No, L’Air du Temps is not a German Christmas tradition – lol – but ever since my grandmother received a bottle as a gift one year and the sprayer stuck full on and drenched the room until the bottle was nearly dry, it just isn’t a Christmas without it. To this day, some 40 years later, I still spray some around the house as an offering to the Ghosts of Christmas Past.
Sauerkraut and L’Air du Temps! Now I don’t feel so odd about soy sauce and pine needles… 😉 You’ve painted a very vivid picture of your family gathering. I can see and smell it.
Great post Alyssa! Holiday smells are the best kind. Anything that smells like home-baked goods, fresh cut pine, that weird attic smell that comes down with the decorations, the wonderful smell of snow, etc. are all great to me. My current traditions make me think of you though – we have no decent asian or Thai restaurants where we live. The past two years, I’ve decided to take matters into my own hands and whip up all kinds of Thai dishes over the holidays. The smells are so festive and warming. It is fun for me and my husband to enjoy. I’ll let my mom keep up the traditional dinner cooking. The taste of Thai makes my husband and I feel less like we live in the middle of nowhere. Which is all nice for the snow, but not for the rest of it! Except of course, anytime there is a snow day in the boonies we always bake cookies.
Now I am imagining the smells of snow, cookies, keffir lime and lemongrass… I can see how it would be another version of the Northern+Southern smells with all those citrus infused spices–even the gingery galangal. Lucky you, knowing how to whip up a good Thai meal. Glad you can get the ingredients!
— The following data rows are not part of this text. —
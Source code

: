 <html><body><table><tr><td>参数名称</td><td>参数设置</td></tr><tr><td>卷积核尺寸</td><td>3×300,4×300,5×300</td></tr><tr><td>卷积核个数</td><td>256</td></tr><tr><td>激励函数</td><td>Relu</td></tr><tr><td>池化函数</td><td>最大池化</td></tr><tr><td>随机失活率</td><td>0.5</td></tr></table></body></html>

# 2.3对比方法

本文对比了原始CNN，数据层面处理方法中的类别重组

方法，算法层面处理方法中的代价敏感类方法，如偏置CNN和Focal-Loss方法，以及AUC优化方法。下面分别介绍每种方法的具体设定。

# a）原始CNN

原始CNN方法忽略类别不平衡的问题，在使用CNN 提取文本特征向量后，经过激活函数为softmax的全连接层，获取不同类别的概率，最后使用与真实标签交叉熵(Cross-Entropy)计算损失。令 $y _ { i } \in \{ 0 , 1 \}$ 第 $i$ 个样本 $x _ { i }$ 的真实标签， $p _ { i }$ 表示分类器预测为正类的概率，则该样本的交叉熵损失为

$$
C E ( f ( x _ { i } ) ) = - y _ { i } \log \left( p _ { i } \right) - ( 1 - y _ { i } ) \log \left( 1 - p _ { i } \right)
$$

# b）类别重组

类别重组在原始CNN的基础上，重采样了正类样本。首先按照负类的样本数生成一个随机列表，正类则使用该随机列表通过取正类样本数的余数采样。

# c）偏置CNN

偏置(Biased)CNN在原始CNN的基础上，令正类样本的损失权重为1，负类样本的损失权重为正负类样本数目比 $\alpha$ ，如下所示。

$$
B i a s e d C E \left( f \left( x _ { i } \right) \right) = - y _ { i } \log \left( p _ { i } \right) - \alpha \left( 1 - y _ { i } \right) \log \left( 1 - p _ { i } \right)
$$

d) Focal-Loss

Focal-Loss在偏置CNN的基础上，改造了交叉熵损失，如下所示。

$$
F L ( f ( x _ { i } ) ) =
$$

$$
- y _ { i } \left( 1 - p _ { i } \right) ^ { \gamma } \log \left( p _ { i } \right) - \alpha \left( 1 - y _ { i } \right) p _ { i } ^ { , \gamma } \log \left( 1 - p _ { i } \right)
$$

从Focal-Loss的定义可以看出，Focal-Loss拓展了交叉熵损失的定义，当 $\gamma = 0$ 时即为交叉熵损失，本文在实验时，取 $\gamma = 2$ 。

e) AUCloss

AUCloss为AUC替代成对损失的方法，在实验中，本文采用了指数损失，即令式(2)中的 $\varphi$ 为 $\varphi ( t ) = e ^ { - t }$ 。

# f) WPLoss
Late to the party, but wanted to tell you that was a great article.
Christmas tree is my smell. That is the one that brings it home. I can smell all the cinnamon and oranges and potpourri in the world, but it’s not Christmas until I smell fir.
Thank you, Tama! Hope you git plenty of fir tree this Christmas!
Thank you so much for a wonderful trip down memory lane. This Christmas is the first one in which I will not be returning to my childhood home nor seeing my family. It is nice to think about all of the things that “make” the holiday because so far it just doesn’t feel like Christmas.
I have the standard pine tree, fireplace, hot chocolate (replaced by hot butter rum’s as an adult) memories, but the one that really stands out in citrus. The annual fundraiser for my school’s band and choir programs was a fruit sale. It was always delivered the day school let out for winter vacation. We’d have a few cases each of grapefruits, oranges, tangerines, and clementines and the fragrance filled the entire house. I also remember never wanting to see another orange again in my life by January, but I’ll save that story for another time.
Hee, hee! Well at least they smelled good at first. We sold bad candybars…
Wishing you good luck in making a holiday happen for yourself. I found my first time away from home oddly freeing, though I did miss everyone.